巻頭言(Vol.32 No.3)2010.3.04
月日は百代の過客にして行きかふ年も又旅人也。舟の上に生涯を浮かべ、馬の口をとらえて老をむかふる者は日々旅にして旅を栖とす。と歳月も生涯も旅と観じた松尾芭蕉は、古人も多く旅に死せるありとして、元禄二年弥生三月も末の日奥羽長途の行脚「奥の細道」の旅に出立します。
芭蕉は漂泊の詩人と云われます。旅の詩人です。旅の中に自己の新しい俳諧すなわち文学を発見していったのです。尾形によれば、「野ざらし紀行」「鹿島詣」「笈の小文」「更科紀行」は俳壇の低迷を打破し、漢詩文調以後の新しい俳風を開発するための芸術的営為にほかならなかったわけであり「崩壊した都市俳壇にかわって台頭してきた地方俳壇を歴訪することによって、新風の伴侶としての新しい連衆との出会いを求め、またひとつには、各地の歌枕を巡礼することによって、古人の詩心の伝統を探り、そこに新しい創造への源泉を汲もうとした」のです。
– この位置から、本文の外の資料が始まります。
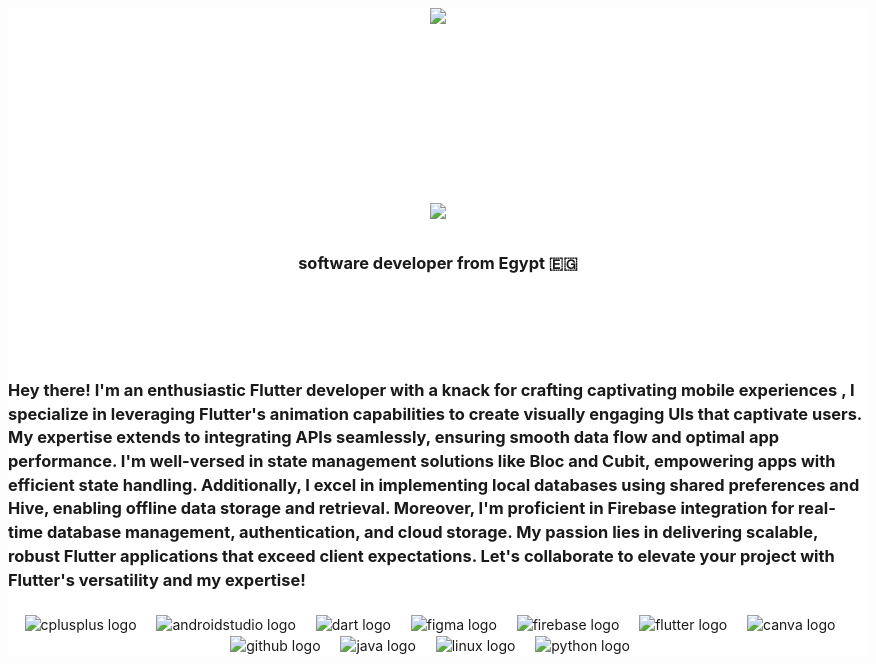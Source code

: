 <div align="center">
  <img height="350" src="https://blog.designs.ai/wp-content/uploads/2016/09/12-tips-web-banner-03.jpg"  />
</div>

###
<h1 align="center">  <br>  <br>  </h1>

<h1 align="center">
    <img src="https://readme-typing-svg.herokuapp.com/?font=Righteous&size=35&center=true&vCenter=true&width=500&height=70&duration=4000&lines=Hi+There!+👋;+I'm+Mohamed+Kamal+❕+😀;Software+Engineer+✌🏻;Flutter+Developer+🚀" />
</h1>

<h3 align="center"> software developer from Egypt 🇪🇬</h3>

<h1 align="center">  <br>    </h1>



<h3 align="left">Hey there! I'm an enthusiastic Flutter developer with a knack for crafting captivating mobile experiences , I specialize in leveraging Flutter's animation capabilities to create visually engaging UIs that captivate users. My expertise extends to integrating APIs seamlessly, ensuring smooth data flow and optimal app performance. I'm well-versed in state management solutions like Bloc and Cubit, empowering apps with efficient state handling. Additionally, I excel in implementing local databases using shared preferences and Hive, enabling offline data storage and retrieval. Moreover, I'm proficient in Firebase integration for real-time database management, authentication, and cloud storage. My passion lies in delivering scalable, robust Flutter applications that exceed client expectations. Let's collaborate to elevate your project with Flutter's versatility and my expertise!</h3>

###

<div align="center">
  <img src="https://cdn.jsdelivr.net/gh/devicons/devicon/icons/cplusplus/cplusplus-original.svg" height="50" alt="cplusplus logo"  />
  <img width="12" />
  <img src="https://cdn.jsdelivr.net/gh/devicons/devicon/icons/androidstudio/androidstudio-original.svg" height="50" alt="androidstudio logo"  />
  <img width="12" />
  <img src="https://cdn.jsdelivr.net/gh/devicons/devicon/icons/dart/dart-original.svg" height="50" alt="dart logo"  />
  <img width="12" />
  <img src="https://cdn.jsdelivr.net/gh/devicons/devicon/icons/figma/figma-original.svg" height="50" alt="figma logo"  />
  <img width="12" />
  <img src="https://cdn.jsdelivr.net/gh/devicons/devicon/icons/firebase/firebase-plain.svg" height="50" alt="firebase logo"  />
  <img width="12" />
  <img src="https://cdn.jsdelivr.net/gh/devicons/devicon/icons/flutter/flutter-original.svg" height="50" alt="flutter logo"  />
  <img width="12" />
  <img src="https://cdn.jsdelivr.net/gh/devicons/devicon/icons/canva/canva-original.svg" height="50" alt="canva logo"  />
  <img width="12" />
  <img src="https://skillicons.dev/icons?i=github" height="50" alt="github logo"  />
  <img width="12" />
  <img src="https://cdn.jsdelivr.net/gh/devicons/devicon/icons/java/java-original.svg" height="50" alt="java logo"  />
  <img width="12" />
  <img src="https://cdn.jsdelivr.net/gh/devicons/devicon/icons/linux/linux-original.svg" height="50" alt="linux logo"  />
  <img width="12" />
  <img src="https://cdn.jsdelivr.net/gh/devicons/devicon/icons/python/python-original.svg" height="50" alt="python logo"  />
  <img width="12" />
「奥の細道」の旅で〝かるみ〟の志向と〝不易流行〟の理念を発見したといえます。
与謝野晶子は、鉄幹が常に新しい歌を詠んでいったと言っています。歌詠む者は、言い換えれば文学を志すものは、いや、あらゆる分野において、新しきを求め自己改革することにこそ創作の意味がある事を認識したい。 (松岡)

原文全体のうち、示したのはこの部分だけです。